COVID-LIFE 101: How to follow rules that aren’t written with you in mind

Jon Ferguson wears a red mask and a grey T-shirt. It is clear he is smiling with his eyes.

Mount Allison Students’ Union president Jon Ferguson has long since been concerned that the way COVID guidelines are written makes them difficult to apply to student life, and now that Sackville is in the orange phase for the first time since most students arrived back in town, the perennial issue is back.

Ferguson says the department of Post Secondary Education, Training and Labour (PETL) and Public Health, “need to be doing more to consider what student life is like and provide guidelines that are clear for students.”

One of the rules Ferguson points to is the two-household bubble.

“That’s something that worked great when we were first reopening,” he says. “However now, in the context of a university town that’s got almost 2000 students here in person right now, then the two-household bubble thing doesn’t necessarily work.”

The rule might be easily applicable to certain off campus student situations, he says, like say a small group of friends living together who may choose to bubble with another group of friends living together. But it leaves out a lot of others for whom the rules do not easily apply.

“There’s lots of other students that, for example, say they’re living with one roommate, and that roommate is already kind of engaged in another bubble… Then in theory that student can’t meet with anybody.”

Ferguson says he’s hoping to see guidelines tailored to different situations, that can help university students, or anyone living outside of a household group, follow the rules and yet still have a small circle of contacts.

“What we would like to see is more of a focus on the number of students that should be in any gathering and then a limit on that,” he says. “And [a focus] on taking precautions, and on emphasizing the importance of self monitoring.”

In a news conference Tuesday, CHMA asked Dr. Jennifer Russell if there is a version of the two-household bubble rule that more easily applies to different living situations like pairs or groups of roommates, who may or may not spend time together.

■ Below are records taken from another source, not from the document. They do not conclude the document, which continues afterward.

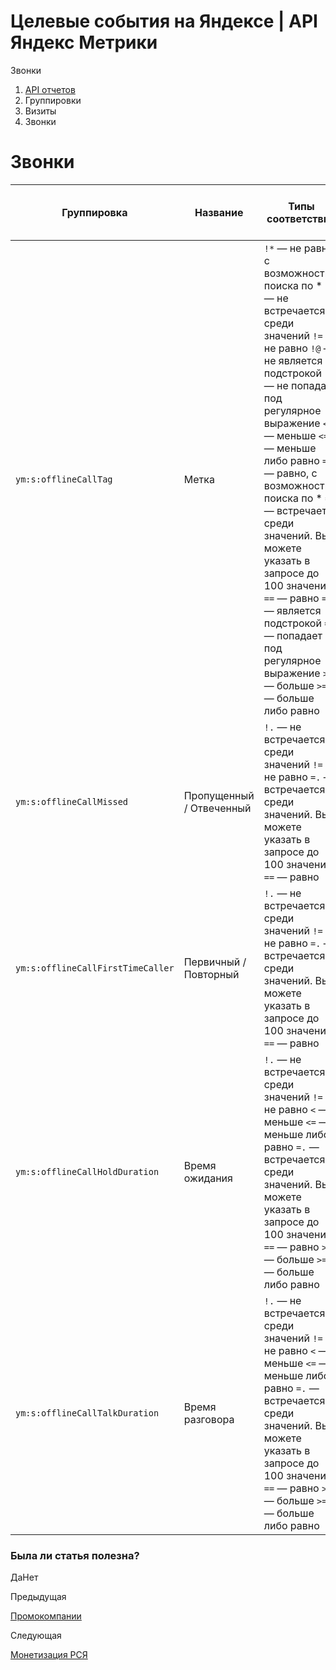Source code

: # Целевые события на Яндексе | API Яндекс Метрики

Звонки

  1. [API отчетов](../../index.md)
  2. Группировки
  3. Визиты
  4. Звонки

# Звонки

**Группировка** |  **Название** |  **Типы соответствий** |  **Подробное описание** |  **Расшифровка** |  **Минимальная дата для создания отчета**  
---|---|---|---|---|---  
`ym:s:offlineCallTag` |  Метка |  `!*` — не равно, с возможностью поиска по * `!.` — не встречается среди значений `!=` — не равно `!@` — не является подстрокой `!~` — не попадает под регулярное выражение `<` — меньше `<=` — меньше либо равно `=*` — равно, с возможностью поиска по * `=.` — встречается среди значений. Вы можете указать в запросе до 100 значений `==` — равно `=@` — является подстрокой `=~` — попадает под регулярное выражение `>` — больше `>=` — больше либо равно |  Работает по множеству Достижения целей. |  |  2017-04-04  
`ym:s:offlineCallMissed` |  Пропущенный / Отвеченный |  `!.` — не встречается среди значений `!=` — не равно `=.` — встречается среди значений. Вы можете указать в запросе до 100 значений `==` — равно |  Работает по множеству Достижения целей. |  `ym:s:offlineCallMissedName` |  2017-04-04  
`ym:s:offlineCallFirstTimeCaller` |  Первичный / Повторный |  `!.` — не встречается среди значений `!=` — не равно `=.` — встречается среди значений. Вы можете указать в запросе до 100 значений `==` — равно |  Работает по множеству Достижения целей. |  `ym:s:offlineCallFirstTimeCallerName` |  2017-04-04  
`ym:s:offlineCallHoldDuration` |  Время ожидания |  `!.` — не встречается среди значений `!=` — не равно `<` — меньше `<=` — меньше либо равно `=.` — встречается среди значений. Вы можете указать в запросе до 100 значений `==` — равно `>` — больше `>=` — больше либо равно |  Работает по множеству Достижения целей. |  |  2017-04-04  
`ym:s:offlineCallTalkDuration` |  Время разговора |  `!.` — не встречается среди значений `!=` — не равно `<` — меньше `<=` — меньше либо равно `=.` — встречается среди значений. Вы можете указать в запросе до 100 значений `==` — равно `>` — больше `>=` — больше либо равно |  Работает по множеству Достижения целей. |  |  2017-04-04  
  
### Была ли статья полезна?

ДаНет

Предыдущая

[Промокомпании](../visitsecommerce_/promo_campaigns.md)

Следующая

[Монетизация РСЯ](yan.md)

Russell acknowledged that different situations could be challenging, and offered advice that’s given to those who are self-isolating in a roommate situation.

“I think people have to be prepared to be a bit creative about minimizing their risks,” she said Tuesday. “And obviously, in those settings, there obviously would be challenges. When we talk about people that are known close contacts, and telling people to self isolate, the safest way to reduce the risk of contact and transmission, if there is a risk, is to not share the same bathroom, to not share the same personal items, towels, utensils, etc.”

Those are not the alternative guidelines that Ferguson is looking for.

“Obviously I believe that we have a lot of very reasonable and mature students that are going to work together to figure out how to apply this bubble rule,” says Ferguson. “But realistically, it’s just… it’s something that doesn’t necessarily lend itself as well to students today as it did to families when we first started reopening.”

Ferguson’s concern is not necessarily about the fairness of the rule, but it is about its adherence.

“I worry that if public health doesn’t carefully consider what university life is like and try to sort of approach it through that lens,” he says, “that there’s a risk that following these guidelines, or parts of these guidelines, may not end up happening.”

On the other hand, he says that clearer rules will benefit everybody, because they will be easier for everyone to follow.

“It’s just really important that Public Health and PETL remember that New Brunswick isn’t just families and households.” says Ferguson. “There are different living situations that need to be addressed. And the rules need to be made more clear and stated more explicitly.”